Food Review: Ikkagoyo At Amoy Street | An Exquisite Japanese Kaiseki Dining Experience In Singapore Worth Going For
The Place I am always excited to check out new Japanese restaurants and Ikkagoyo is the latest kaiseki concept along Amoy Street helmed by Chef Mitsutaka Sakamoto from Hyogo, Japan. Chef Sakamoto has more than 20 years of Japanese culinary experience under his belt at various ryokan and Japanese restaurants in Aichi, Kyoto and Tokyo. The restaurant officially opens next Tuesday, 21 March 2023.

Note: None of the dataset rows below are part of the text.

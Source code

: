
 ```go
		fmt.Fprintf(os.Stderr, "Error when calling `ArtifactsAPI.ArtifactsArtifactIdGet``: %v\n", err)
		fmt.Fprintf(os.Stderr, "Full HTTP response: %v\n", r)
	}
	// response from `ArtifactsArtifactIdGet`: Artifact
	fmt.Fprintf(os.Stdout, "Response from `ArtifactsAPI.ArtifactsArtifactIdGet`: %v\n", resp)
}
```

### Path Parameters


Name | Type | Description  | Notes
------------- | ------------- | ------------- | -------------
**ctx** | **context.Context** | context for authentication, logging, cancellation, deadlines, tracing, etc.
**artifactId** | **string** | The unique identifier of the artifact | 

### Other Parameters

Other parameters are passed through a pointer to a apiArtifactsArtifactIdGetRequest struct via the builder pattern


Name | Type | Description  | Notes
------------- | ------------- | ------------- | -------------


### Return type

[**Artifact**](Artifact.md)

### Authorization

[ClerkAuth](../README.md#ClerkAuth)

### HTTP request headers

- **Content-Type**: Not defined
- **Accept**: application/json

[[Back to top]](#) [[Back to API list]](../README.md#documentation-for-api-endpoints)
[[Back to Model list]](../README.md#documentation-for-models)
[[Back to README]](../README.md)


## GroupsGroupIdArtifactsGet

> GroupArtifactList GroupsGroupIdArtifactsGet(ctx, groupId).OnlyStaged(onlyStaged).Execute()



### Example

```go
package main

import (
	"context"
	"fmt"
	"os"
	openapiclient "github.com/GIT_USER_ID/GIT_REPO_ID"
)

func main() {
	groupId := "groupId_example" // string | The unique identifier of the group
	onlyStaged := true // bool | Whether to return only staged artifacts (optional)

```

Even though the address is Amoy Street, the inconspicuous entrance of Ikkagoyo is along Gemmill Lane where it occupies the space of the now-defunct Burger Joint Singapore. The name Ikkagoyo is inspired by a Japanese proverb that means ‘one flower opening up to five petals.’
The interior of the restaurant is elegant, and it exudes a sense of zen-ness from the hustle and bustle of the CBD. A beautiful wooden countertop with a specially crafted calligraphy art as the backdrop, all the materials used are imported from Japan and I really love how calm the dining ambience is, down to the calm background music.
There is also one private room which can accommodate 8 diners.
The Food For now, Ikkagoyo focuses just on a Keiseki-style Prix Fixe Menu (S$338++ per person) for dinner where you can expect about 12 courses. Seasonal ingredients are used, which means that the dishes do alternate and vary. Specially selected beautiful tableware is used for each course, where even the cup for my warm water is top quality ware.
Each course has a certain theme and you will also find the name of the Japanese producers for the ingredients in each course. I love such details which help shape the journey of the meal in a sense.
Here is what I had for the 12-course dinner, where you also get to pick your chopsticks!
Sea and Land… / Hirakai, Yuba, Rape Flower, Hyuga Natsu
A mix of hot and cold ingredients to whet the palate, I love that delicious grilled tairagai (Japanese pen shell) which reminds me of scallops. The fresh Uni and Yuba are a delight to have.
Respect / Clam, Uruchi rice
This is a relatively light and simple looking course which showcases uruchimai (Japanese short-grain rice) where the texture is a cross between mochi and congee, topped with Mie clam and lightly grilled fukinoko (butterbur buds).
Golden soup Stock / Sea bream, Wakame seaweed, Leek, Kinome
Dashi is a strong focus at Ikkagoyo and it is the essence of most of the courses here. I was served a small cup of the Golden Dashi Broth where the taste is extremely unadulterated. It is prepared with Rishiri kelp along with freshly shaved katsuobushi (skipjack tuna flakes) and magurobushi (bluefin tuna flakes).
I then had the sea bream topped with leeks and kinome leaves in a delicious and clear looking dashi broth.
Gift from the sea / Japanese Spanish mackerel/ Tuna
This is one of my favourite acts of the meal. I love the buttery Spanish mackerel which is torched using charcoal. It is full of umami and the texture of the fish is perfect.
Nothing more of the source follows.